**Supplied entries:**
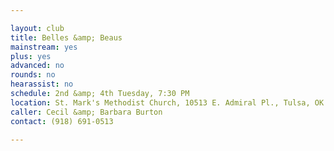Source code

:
 ```yaml
---

layout: club
title: Belles &amp; Beaus
mainstream: yes
plus: yes
advanced: no
rounds: no
hearassist: no
schedule: 2nd &amp; 4th Tuesday, 7:30 PM
location: St. Mark's Methodist Church, 10513 E. Admiral Pl., Tulsa, OK
caller: Cecil &amp; Barbara Burton
contact: (918) 691-0513

---
```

**Problem description:** Every record above must be copied exactly; none of the pictures belong in the copy.

**Response for this exercise:**
Source code

:
 ```yaml
---

layout: club
title: Belles &amp; Beaus
mainstream: yes
plus: yes
advanced: no
rounds: no
hearassist: no
schedule: 2nd &amp; 4th Tuesday, 7:30 PM
location: St. Mark's Methodist Church, 10513 E. Admiral Pl., Tulsa, OK
caller: Cecil &amp; Barbara Burton
contact: (918) 691-0513

---
```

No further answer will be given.